Ich habe in einer Datenbank mehrere Bilder im TIF-Format als Binary-Data abgelegt. Von diesen Bildern möchte ich immer 2 auswählen und aus diesen beiden dann eine Multipage-Tiff machen.

Momentan ist es so, dass ich ein Bild aus der Datenbank auslese und es in einem Byte-Array speichere. Nachdem ich das zweite Bild ausgelesen haben möchte ich dann mit Hilfe der beiden Byte-Arrays, die ich dann habe, die Multipage-Tiff erstellen, wobei ich diese dann ebenfalls als Byte-Array an andere Funktionen übergeben möchte.
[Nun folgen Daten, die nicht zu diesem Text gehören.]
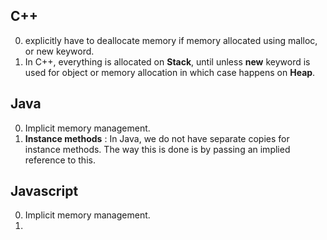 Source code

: ## C++
0. explicitly have to deallocate memory if memory allocated using malloc, or new keyword.
1. In C++, everything is allocated on **Stack**, until unless **new** keyword is used for object or memory allocation in which case happens on **Heap**.



## Java
0. Implicit memory management.
1. **Instance methods** : In Java, we do not have separate copies for instance methods. The way this is done is by passing an implied reference to this.


## Javascript
0. Implicit memory management.
1.
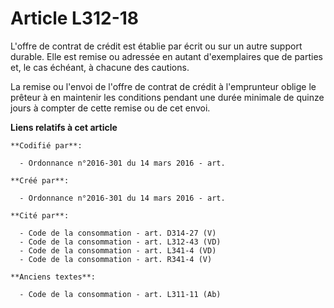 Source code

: # Article L312-18

L'offre de contrat de crédit est établie par écrit ou sur un autre support durable. Elle est remise ou adressée en autant
d'exemplaires que de parties et, le cas échéant, à chacune des cautions.

La remise ou l'envoi de l'offre de contrat de crédit à l'emprunteur oblige le prêteur à en maintenir les conditions pendant
une durée minimale de quinze jours à compter de cette remise ou de cet envoi.

**Liens relatifs à cet article**

	**Codifié par**:

	  - Ordonnance n°2016-301 du 14 mars 2016 - art.

	**Créé par**:

	  - Ordonnance n°2016-301 du 14 mars 2016 - art.

	**Cité par**:

	  - Code de la consommation - art. D314-27 (V)
	  - Code de la consommation - art. L312-43 (VD)
	  - Code de la consommation - art. L341-4 (VD)
	  - Code de la consommation - art. R341-4 (V)

	**Anciens textes**:

	  - Code de la consommation - art. L311-11 (Ab)
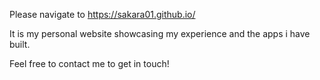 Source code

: Please navigate to https://sakara01.github.io/

It is my personal website showcasing my experience and the apps i have built.

Feel free to contact me to get in touch!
Nun wüsst ich gern ob und ggf wie man das realisieren kann. Mir fehlt da son bisschen der Denkanstoss. Bis jetzt hab nur Code-Schnippsel gefunden, bei denen Tiff-Dateien in File-Objekte eingelsen und dann zusammengefügt werden. Da ich nur Bilder in Byte-Arrays zu Verfügung habe bin ich nun etwas ratlos.


----------



## TR (3. Mrz 2010)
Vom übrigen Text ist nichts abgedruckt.